Integer formatting is often found in driver development. Besides transferring the numeric values that the instrument reads, it may also represents the status codes (Boolean values) or error codes returned by the instrument. When writing integer values to or reading them from the instrument, you can use %d format code with length modifiers (h and l) and the array modifier (,).

Short Integer— %hd

Use this modifier for short (16 bit) integers. These are typically used for holding test results and status codes.

Examples

This example shows how to scan a self test result (a 16 bit integer) returned from an instrument into a short integer.


/* Self Test */
…
ViInt16 testResult;
viPrintf (io, "*TST?\n");
viScanf (io, "%hd", testResult); /* read back the test result in short integer */
…

Long Integer— %ld, %d

Use this modifier for long (32 bit) integers. These are typically used for data value transfers and error codes.

Examples

This example shows how to scan an error code (a 32 bit integer) returned from an instrument into a 32 bit integer.

/* Error query */
…
ViInt32 errCode;
viPrintf(io, ":STAT:ERR?\n");
viScanf (io, "%d", &errCode); /* read back error code in integer */
…

This example shows how to format the sample count (a 32 bit integer) into the command string sent to an instrument.

/* Send Sample Count */
…
ViInt32 value = 5000;
viPrintf (io, ":SAMP:COUN %d;", value);
…

Floating Point

When writing floating point values to or reading them from the instrument, you can use %f or %e format codes with length modifiers (l and L) and the array modifier (,). Floating point values are important when programming a numeric value transfer.

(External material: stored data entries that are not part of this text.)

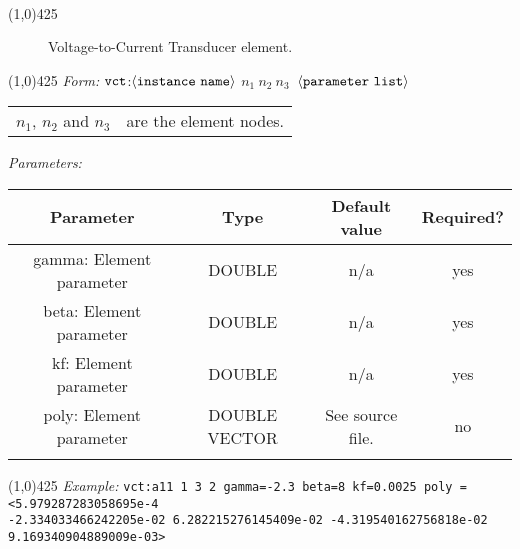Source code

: \documentclass{article}
\begin{document}
\\
\hrulefill\linethickness{0.5mm}\line(1,0){425}
\normalsize
\begin{figure}[h]
\centerline{\epsfxsize=0.6in}
\caption{Voltage-to-Current Transducer element.}
\end{figure}
\newline
\linethickness{0.5mm} \line(1,0){425}
\newline
\textit{Form:}
$\tt vct$:$\langle \tt{instance\ name}\rangle$ $n_1\ n_2\ n_3\ $
$\langle \tt{parameter\ list}\rangle$
\newline
\begin{tabular}{r l}
$n_1$, $n_2$ and $n_3$ & are the element nodes. \\
\end{tabular}
\newline
\textit{Parameters:}
\begin{table}[H]
\begin{tabular}{|c|c|c|c|}
\hline
Parameter&Type&Default value&Required?\\
\hline
gamma: Element parameter & DOUBLE & n/a & yes  \\
\hline
beta: Element parameter & DOUBLE & n/a & yes \\
\hline
kf: Element parameter & DOUBLE & n/a & yes \\
\hline
poly: Element parameter & DOUBLE VECTOR & See source file.
& no\\
\par
\hline
\end{tabular}
\end{table}
\noindent\linethickness{0.5mm}\line(1,0){425}
\newline
\textit{Example:}
\newline
\texttt{vct:a11\ 1\ 3\ 2\ gamma=-2.3 beta=8 kf=0.0025 poly =
<5.979287283058695e-4 \\
-2.334033466242205e-02 6.282215276145409e-02
-4.319540162756818e-02\\
9.169340904889009e-03>}
\end{document}
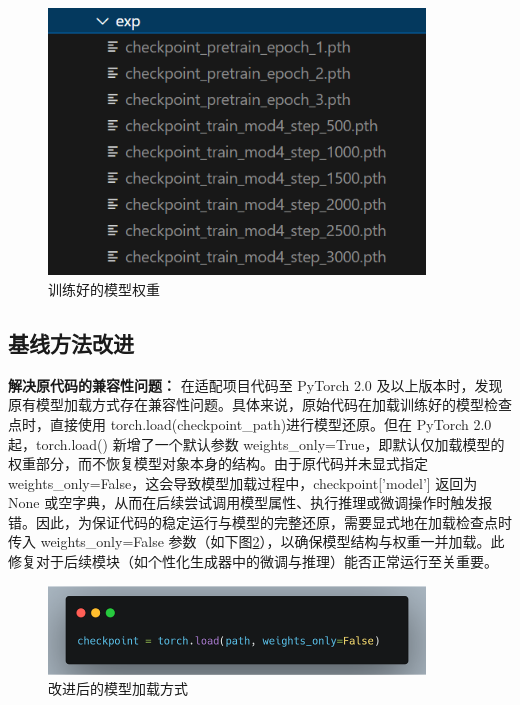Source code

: \documentclass[10pt,a4paper]{article}
\begin{document}
\begin{figure}[H]
  \centering
  \includegraphics[width=10cm]{fig/model_weight.png}
  \caption{训练好的模型权重}\label{fig:model_weight}
\end{figure}

\subsection{基线方法改进}
\textbf{解决原代码的兼容性问题：}
在适配项目代码至 PyTorch 2.0 及以上版本时，发现原有模型加载方式存在兼容性问题。具体来说，原始代码在加载训练好的模型检查点时，直接使用 torch.load(checkpoint\_path)进行模型还原。但在 PyTorch 2.0 起，torch.load() 新增了一个默认参数 weights\_only=True，即默认仅加载模型的权重部分，而不恢复模型对象本身的结构。由于原代码并未显式指定 weights\_only=False，这会导致模型加载过程中，checkpoint['model'] 返回为 None 或空字典，从而在后续尝试调用模型属性、执行推理或微调操作时触发报错。因此，为保证代码的稳定运行与模型的完整还原，需要显式地在加载检查点时传入 weights\_only=False 参数（如下图\ref{fig:model_loader}），以确保模型结构与权重一并加载。此修复对于后续模块（如个性化生成器中的微调与推理）能否正常运行至关重要。

\begin{figure}[H]
  \centering
  \includegraphics[width=10cm]{fig/load_new.png}
  \caption{改进后的模型加载方式}\label{fig:model_loader}
\end{figure}
\end{document}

Note: %f does not fully represent floating point value in the extreme cases. Use %e to represent the floating point in the extreme cases.

Double Float— %le

Use this modifier for double (64 bit) floats. These are typically used for data value transfers.

This example shows how to scan the vertical range (a 64 bit floating point number).

Examples
/* Query Vertical Range */
…
ViReal64 value;
viPrintf (io, ":CH1:SCA?\n");
viScanf (io, "%le", &value);
…

This example shows how to format the trigger delay (a 64 bit floating point number) into the command string sent to an instrument.

/* Send Trigger Delay */
…
ViReal64 value = 50.0;
viPrintf (io, ":TRIG:DEL %Le;", value);
…

Precision Specifier (.)

You can use the precision specifier to specify the number of precision digits when doing numeric transfer. This modifier sets the accuracy of the values.

Example

This example shows how to set the voltage resolution. The resolution is represented in a long double floating point (64 bits). The precision modifier .9 specifies that there are nine digits after the decimal point. In this case, 0.000000005 is sent to the instrument.

/* Set Resolution */
…
ViReal64 value = 0.0000000051;
viPrintf (io, "VOLT:RES %.9Le", value);
…

Array of Floating Point Values Specifier (,)

This modifier transfers an array of floating point values to or from an instrument. The count of the number of elements can be represented by a constant, asterisk (*) sign, or number (#) sign. The asterisk (*) sign indicates the count is the first argument on viPrintf(). The number (#) sign indicates that the count is the first argument on viScanf(). You can use the constant on both viPrintf() and viScanf().

Examples
/* Create User Defined Mask */
…
ViInt32 maskSize = 100;
ViReal64 interleaved[100];
…
/* defines points in the specified mask in the selected user coordinates and store the
points in the array */

…
viPrintf (io, ":MASK:MASK1:POINTS %*,Le", maskSize, interleaved);
…

The Create User Defined Mask example shows how to send an array of long double numbers to the instrument. The comma (,) indicates the parameter is an array and the asterisk (*) specifies the array size to be passed in from the argument.



/* Read Multi-Point */
…
ViInt32 readingCnt = 50;
ViReal64 readingArray[50];
viPrintf (io, "READ?\n");
viScanf (io, "%,#Le", &readingCnt, readingArray);
…

The Read Multi-Point example shows how to take multiple readings from an instrument. The comma (,) indicates the parameter is an array and the number (#) sign specifies the actual number of readings returns from the instrument.

/* Fetch Multi-Point */
…
ViReal64 readingArray[1000];
viScanf(io, "%,1000le", readingArray);
…

The Fetch Multi-Point example shows how to fetch multiple reading from an instrument. The comma (,) indicates the parameter is an array while the constant 1000 specifies the number of readings.

String

When transferring string values to or from the instrument, you can use %s, %t, %T and %[] format codes with a field width modifier. Because this is a message-based communication system, string formatting is the most common routine. With string formatting, you can configure instrument settings and query instrument information.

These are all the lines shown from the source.